第19話 参考になったのは……

 僕やワーサルのような先天性能力者では、経験し得ない貴重な体験を途中で覚醒したイーマンは、既に体験済みだった。

 が、一般人の他の人々は、どんな状態なのだろう?

 僕からは、見当が付かないが、その辺の事情にも、イーマンは通じているだろう。


「ここでの制約が信じられないくらい、一般人は解放的だぜ! 結婚後も、男女共にそのパートナーだけに固執する必要が無いからな! 理性よりも本能で動く人々の方が多いし、それを咎めるような風潮も無い」


「一般人は、そんな乱交状態なのか?」


 ワーサルが、羨ましそうにヒューと口笛を吹いた。


「まあ、大方そんな感じだよ~。俺が飲みに行った時に出逢った女達は、その後の時間も誘うと、断られた試しが無かった!」


「それは、夜、飲みに行って、イーマンが声かけるようなイケてる感じの女性に限ってだろう?」


 話を盛っているようにしか感じられなかった。


「いや、そんな風に限定しなくても、例えば、夜に限らなくても、一般人は解放的な感覚なんだ! 俺以外だって皆、相手に困らなかった!」


「俺も、お前のように、後天的な能力が出て来る体質に生まれたかった~! そういう思いを一度でいいから、体験してみたいもんだな~!」


 ワーサルからは、一般人の恋愛事情への憧れがありありと感じられた。


 僕だったら、どうだろう?

 そんな解放的な境遇に、自分の身を置きたかったか?

 

 僕の考え方は古いのかも知れないが、出逢ったばかりのよく分からない女と、一夜限りの関係を持ちたいなどという気持ちにはなれない。

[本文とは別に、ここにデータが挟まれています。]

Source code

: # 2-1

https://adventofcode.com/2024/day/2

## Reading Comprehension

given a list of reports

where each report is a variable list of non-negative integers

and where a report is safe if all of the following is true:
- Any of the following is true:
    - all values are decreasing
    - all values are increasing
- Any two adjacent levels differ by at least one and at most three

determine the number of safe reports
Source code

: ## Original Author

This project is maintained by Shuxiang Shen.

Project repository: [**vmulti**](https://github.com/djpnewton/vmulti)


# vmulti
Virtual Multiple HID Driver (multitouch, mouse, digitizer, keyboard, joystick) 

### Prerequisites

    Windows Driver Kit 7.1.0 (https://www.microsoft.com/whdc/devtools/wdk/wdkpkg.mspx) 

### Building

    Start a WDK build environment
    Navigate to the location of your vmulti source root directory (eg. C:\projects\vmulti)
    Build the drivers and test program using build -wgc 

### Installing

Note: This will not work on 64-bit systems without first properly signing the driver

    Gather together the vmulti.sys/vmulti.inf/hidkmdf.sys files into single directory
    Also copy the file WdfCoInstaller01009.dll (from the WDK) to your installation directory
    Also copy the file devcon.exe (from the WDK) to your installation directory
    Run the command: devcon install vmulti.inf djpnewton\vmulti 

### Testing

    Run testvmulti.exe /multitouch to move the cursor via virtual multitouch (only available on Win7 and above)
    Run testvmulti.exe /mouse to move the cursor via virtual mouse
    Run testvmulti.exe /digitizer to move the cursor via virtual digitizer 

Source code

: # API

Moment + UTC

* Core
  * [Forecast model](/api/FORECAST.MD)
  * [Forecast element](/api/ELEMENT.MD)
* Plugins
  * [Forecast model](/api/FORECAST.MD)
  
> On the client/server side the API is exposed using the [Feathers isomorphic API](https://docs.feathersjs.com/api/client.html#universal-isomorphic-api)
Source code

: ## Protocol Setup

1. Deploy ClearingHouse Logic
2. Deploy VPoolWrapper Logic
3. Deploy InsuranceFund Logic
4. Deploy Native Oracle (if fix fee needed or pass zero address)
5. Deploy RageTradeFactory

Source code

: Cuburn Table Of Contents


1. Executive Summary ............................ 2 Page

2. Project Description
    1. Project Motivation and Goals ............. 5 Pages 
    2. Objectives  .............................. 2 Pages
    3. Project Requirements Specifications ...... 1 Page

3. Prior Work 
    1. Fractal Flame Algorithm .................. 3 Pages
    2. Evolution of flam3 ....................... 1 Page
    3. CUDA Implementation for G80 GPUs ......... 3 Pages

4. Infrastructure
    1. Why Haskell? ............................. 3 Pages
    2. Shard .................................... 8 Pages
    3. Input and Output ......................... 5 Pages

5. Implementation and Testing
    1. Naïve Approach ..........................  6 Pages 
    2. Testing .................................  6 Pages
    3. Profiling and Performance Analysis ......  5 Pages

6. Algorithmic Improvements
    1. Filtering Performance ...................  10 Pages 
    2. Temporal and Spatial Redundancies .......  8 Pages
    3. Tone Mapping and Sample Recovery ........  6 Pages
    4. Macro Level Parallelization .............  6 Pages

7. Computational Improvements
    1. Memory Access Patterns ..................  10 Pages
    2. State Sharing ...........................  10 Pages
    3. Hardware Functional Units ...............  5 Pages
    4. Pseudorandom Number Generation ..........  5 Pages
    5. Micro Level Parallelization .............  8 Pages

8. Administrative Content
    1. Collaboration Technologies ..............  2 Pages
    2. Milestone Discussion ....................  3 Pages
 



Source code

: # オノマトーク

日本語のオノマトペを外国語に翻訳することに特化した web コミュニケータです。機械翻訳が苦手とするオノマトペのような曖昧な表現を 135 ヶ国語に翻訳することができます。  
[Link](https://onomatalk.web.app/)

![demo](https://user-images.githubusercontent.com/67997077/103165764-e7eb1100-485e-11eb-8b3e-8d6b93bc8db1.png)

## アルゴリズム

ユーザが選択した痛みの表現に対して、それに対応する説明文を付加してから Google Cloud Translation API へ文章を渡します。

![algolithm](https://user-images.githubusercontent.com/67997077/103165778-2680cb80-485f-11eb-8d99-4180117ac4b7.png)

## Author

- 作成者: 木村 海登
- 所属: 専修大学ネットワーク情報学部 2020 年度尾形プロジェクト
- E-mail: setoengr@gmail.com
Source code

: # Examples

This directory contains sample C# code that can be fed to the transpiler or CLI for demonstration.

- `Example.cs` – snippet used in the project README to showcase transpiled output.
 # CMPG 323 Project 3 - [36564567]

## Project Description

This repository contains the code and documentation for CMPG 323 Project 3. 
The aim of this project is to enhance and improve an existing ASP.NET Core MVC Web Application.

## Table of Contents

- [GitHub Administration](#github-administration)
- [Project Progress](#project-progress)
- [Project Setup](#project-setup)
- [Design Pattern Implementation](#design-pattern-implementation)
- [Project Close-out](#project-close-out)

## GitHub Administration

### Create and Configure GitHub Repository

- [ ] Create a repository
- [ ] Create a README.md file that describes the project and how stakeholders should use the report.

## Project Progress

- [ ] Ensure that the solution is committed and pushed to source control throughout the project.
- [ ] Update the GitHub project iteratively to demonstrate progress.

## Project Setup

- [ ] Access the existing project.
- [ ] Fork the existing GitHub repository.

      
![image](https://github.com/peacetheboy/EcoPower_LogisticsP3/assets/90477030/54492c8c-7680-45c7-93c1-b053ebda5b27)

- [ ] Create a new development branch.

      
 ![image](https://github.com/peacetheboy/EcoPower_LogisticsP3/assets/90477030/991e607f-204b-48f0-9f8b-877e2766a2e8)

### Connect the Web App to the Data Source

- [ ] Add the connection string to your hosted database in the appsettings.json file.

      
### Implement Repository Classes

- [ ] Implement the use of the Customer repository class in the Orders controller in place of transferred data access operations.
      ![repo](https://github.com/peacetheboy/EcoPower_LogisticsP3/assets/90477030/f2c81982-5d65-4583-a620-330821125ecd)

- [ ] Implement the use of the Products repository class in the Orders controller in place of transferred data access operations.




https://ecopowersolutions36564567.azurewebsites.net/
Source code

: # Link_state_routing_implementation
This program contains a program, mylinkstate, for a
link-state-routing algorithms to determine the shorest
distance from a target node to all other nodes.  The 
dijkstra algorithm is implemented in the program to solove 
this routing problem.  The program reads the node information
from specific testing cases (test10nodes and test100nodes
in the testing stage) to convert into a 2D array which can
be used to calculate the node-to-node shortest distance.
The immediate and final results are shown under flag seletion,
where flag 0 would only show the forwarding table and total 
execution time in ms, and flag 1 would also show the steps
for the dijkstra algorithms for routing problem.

 相手の事をだんだんと知って、恋愛感情が育まれるのを待ってからという順序が大事だと思っているが……

 残念ながら、僕のような能力者達は、そのような恋愛とは、程遠い環境に属している……

 生まれつきの能力者である僕は、そういった自分の憧れの恋愛パターンなど期待するだけ無駄だった。


「詰まんない人生だよな~、能力者って! こんな規則なんかで、がんじがらめにされて、恋愛の自由を奪われているなんてさ!」


 どちらも体験済みで、比べられる立場のイーマンだからこそ、言えた言葉なのかも知れない。

 能力者としての人生しか体験をしていない僕には、その真偽が分からないから何とも言えないが、ワーサルの一般人への羨望は、強く感じ取れた。